Los dioses proveen
Los cielos se abrieron y la ira de los dioses cayó sobre nosotros. Mientras la tormenta arrasaba fuera y el barco danzaba y rodaba en las olas, nuestra reina se retorcía y daba vueltas luchando contra el veneno en sus venas. Sabía, en mi corazón, que la larga sombra de Ammit se cernía sobre nosotros y que pronto volveríamos a las aguas abisales del Nun, de las que toda vida fluye.
Entonces, de repente, llegó la salvación. Dentro de la niebla observé a un hombre, cubierto de lino con una corona en su cabeza. En sus manos llevaba el cayado y látigo de su oficio, y supe que debía ser el gran señor Osiris, padre de todos los faraones y juez de todo lo que es mortal. Todos los que se atrevieron a mirarle supieron que no era de este reino, pues ni los guardias se atrevieron a moverse de sus puestos ante su intrusión.

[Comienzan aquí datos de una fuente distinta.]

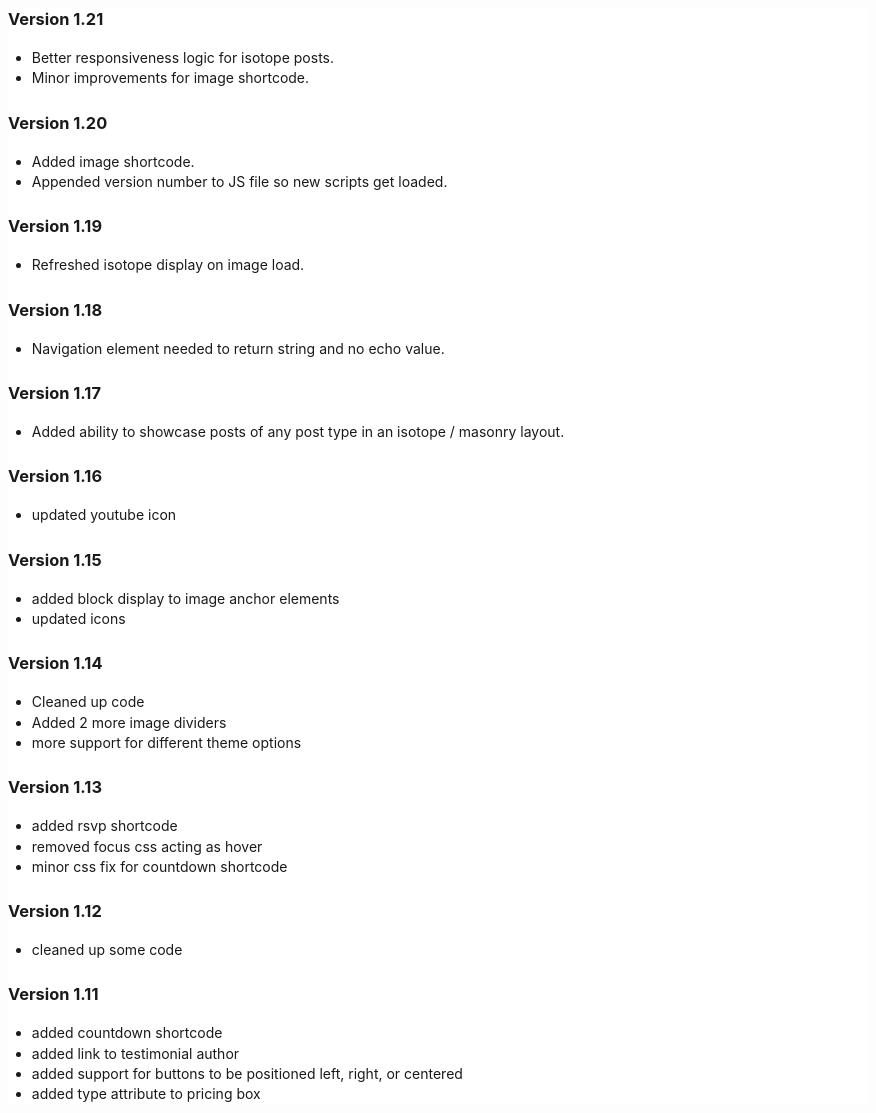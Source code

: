 ### Version 1.21

* Better responsiveness logic for isotope posts.
* Minor improvements for image shortcode.

### Version 1.20

* Added image shortcode.
* Appended version number to JS file so new scripts get loaded.

### Version 1.19

* Refreshed isotope display on image load.

### Version 1.18

* Navigation element needed to return string and no echo value.

### Version 1.17

* Added ability to showcase posts of any post type in an isotope / masonry layout.

### Version 1.16

* updated youtube icon

### Version 1.15

* added block display to image anchor elements
* updated icons

### Version 1.14

* Cleaned up code
* Added 2 more image dividers
* more support for different theme options

### Version 1.13

* added rsvp shortcode
* removed focus css acting as hover
* minor css fix for countdown shortcode

### Version 1.12

* cleaned up some code

### Version 1.11

* added countdown shortcode
* added link to testimonial author
* added support for buttons to be positioned left, right, or centered
* added type attribute to pricing box
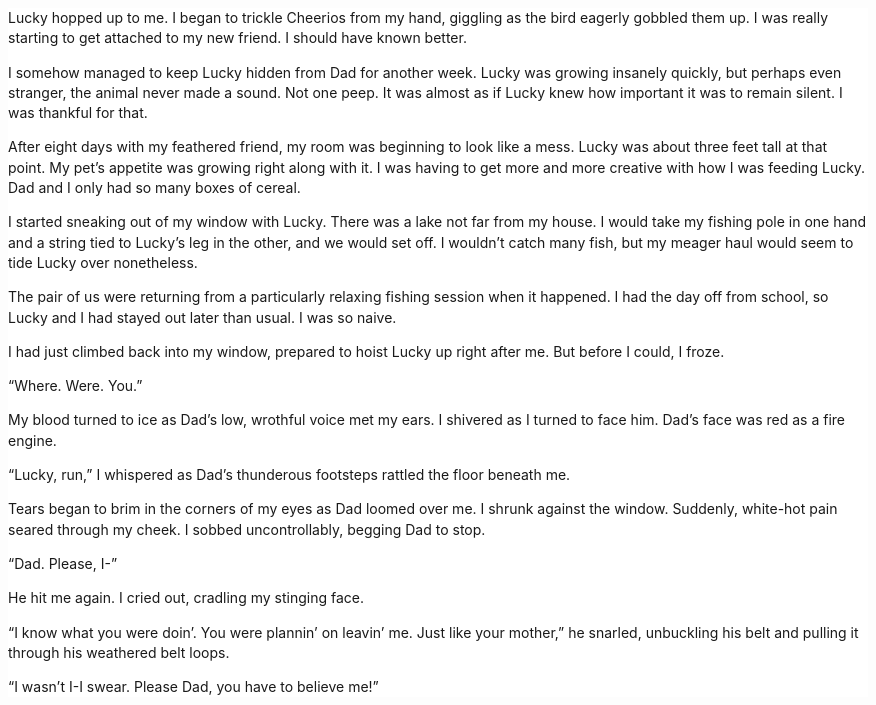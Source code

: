 
  
Lucky hopped up to me. I began to trickle Cheerios from my hand, giggling as the bird eagerly gobbled them up. I was really starting to get attached to my new friend. I should have known better. 
  

  
I somehow managed to keep Lucky hidden from Dad for another week. Lucky was growing insanely quickly, but perhaps even stranger, the animal never made a sound. Not one peep. It was almost as if Lucky knew how important it was to remain silent. I was thankful for that. 
  

  
After eight days with my feathered friend, my room was beginning to look like a mess. Lucky was about three feet tall at that point. My pet’s appetite was growing right along with it. I was having to get more and more creative with how I was feeding Lucky. Dad and I only had so many boxes of cereal. 
  

  
I started sneaking out of my window with Lucky. There was a lake not far from my house. I would take my fishing pole in one hand and a string tied to Lucky’s leg in the other, and we would set off. I wouldn’t catch many fish, but my meager haul would seem to tide Lucky over nonetheless. 
  

  
The pair of us were returning from a particularly relaxing fishing session when it happened. I had the day off from school, so Lucky and I had stayed out later than usual. I was so naive. 
  

  
I had just climbed back into my window, prepared to hoist Lucky up right after me. But before I could, I froze. 
  

  
“Where. Were. You.”
  

  
My blood turned to ice as Dad’s low, wrothful voice met my ears. I shivered as I turned to face him. Dad’s face was red as a fire engine. 
  

  
“Lucky, run,” I whispered as Dad’s thunderous footsteps rattled the floor beneath me. 
  

  
Tears began to brim in the corners of my eyes as Dad loomed over me. I shrunk against the window. Suddenly, white-hot pain seared through my cheek. I sobbed uncontrollably, begging Dad to stop. 
  

  
“Dad. Please, I-” 
  

  
He hit me again. I cried out, cradling my stinging face. 
  

  
“I know what you were doin’. You were plannin’ on leavin’ me. Just like your mother,” he snarled, unbuckling his belt and pulling it through his weathered belt loops. 
  

  
“I wasn’t I-I swear. Please Dad, you have to believe me!”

La dama Charmion se postró ante él y suplicó que intercediera por nuestra reina, nuestra Cleopatra, hija de Isis. ¡Su hija! Proclamó haber sido desgarrado por Sutekg, pero que la presencia de nuestra reina le había alzado de un letargo sin muerte. La portaría de la boca del cocodrilo hasta la tierra de los juncos, donde reinaría para siempre.

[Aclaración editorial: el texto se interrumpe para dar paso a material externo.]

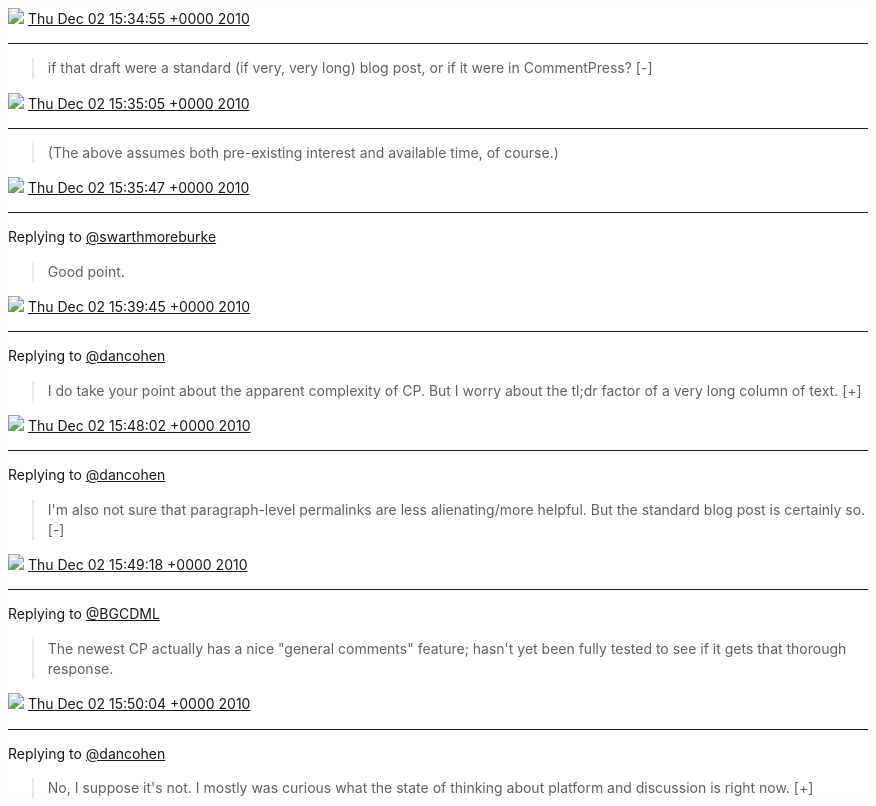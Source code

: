 <img src="../../media/tweet.ico" width="12" /> [Thu Dec 02 15:34:55 +0000 2010](https://twitter.com/kfitz/status/10356245349277696)

----

> if that draft were a standard \(if very, very long\) blog post, or if it were in CommentPress? \[\-\]

<img src="../../media/tweet.ico" width="12" /> [Thu Dec 02 15:35:05 +0000 2010](https://twitter.com/kfitz/status/10356286407311361)

----

> \(The above assumes both pre\-existing interest and available time, of course\.\)

<img src="../../media/tweet.ico" width="12" /> [Thu Dec 02 15:35:47 +0000 2010](https://twitter.com/kfitz/status/10356461490143232)

----

Replying to [@swarthmoreburke](https://twitter.com/swarthmoreburke/status/10356670139990017)

> Good point\.

<img src="../../media/tweet.ico" width="12" /> [Thu Dec 02 15:39:45 +0000 2010](https://twitter.com/kfitz/status/10357459860328448)

----

Replying to [@dancohen](https://twitter.com/dancohen/status/10358168001454080)

> I do take your point about the apparent complexity of CP\. But I worry about the tl;dr factor of a very long column of text\. \[\+\]

<img src="../../media/tweet.ico" width="12" /> [Thu Dec 02 15:48:02 +0000 2010](https://twitter.com/kfitz/status/10359546140692480)

----

Replying to [@dancohen](https://twitter.com/dancohen/status/10358168001454080)

> I'm also not sure that paragraph\-level permalinks are less alienating/more helpful\. But the standard blog post is certainly so\.\[\-\]

<img src="../../media/tweet.ico" width="12" /> [Thu Dec 02 15:49:18 +0000 2010](https://twitter.com/kfitz/status/10359861741096960)

----

Replying to [@BGCDML](https://twitter.com/BGC_DHDX/status/10357963231330306)

> The newest CP actually has a nice "general comments" feature; hasn't yet been fully tested to see if it gets that thorough response\.

<img src="../../media/tweet.ico" width="12" /> [Thu Dec 02 15:50:04 +0000 2010](https://twitter.com/kfitz/status/10360057015312385)

----

Replying to [@dancohen](https://twitter.com/dancohen/status/10361310344650752)

> No, I suppose it's not\. I mostly was curious what the state of thinking about platform and discussion is right now\. \[\+\]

La dama Charmion le besó las manos a nuestro portador y, al acercarse, una quietud cayó sobre la reina. La tomó en su abrazo y juntos se desvanecieron en un fogonazo de luz. Fuera, el vaivén del barco remitió y el viento se calmó. Podía oír el suave lamento de las gaviotas en la distancia.
¡Alabado sea Osiris, quien pesó mi corazón contra su pluma y me halló libre de pecado!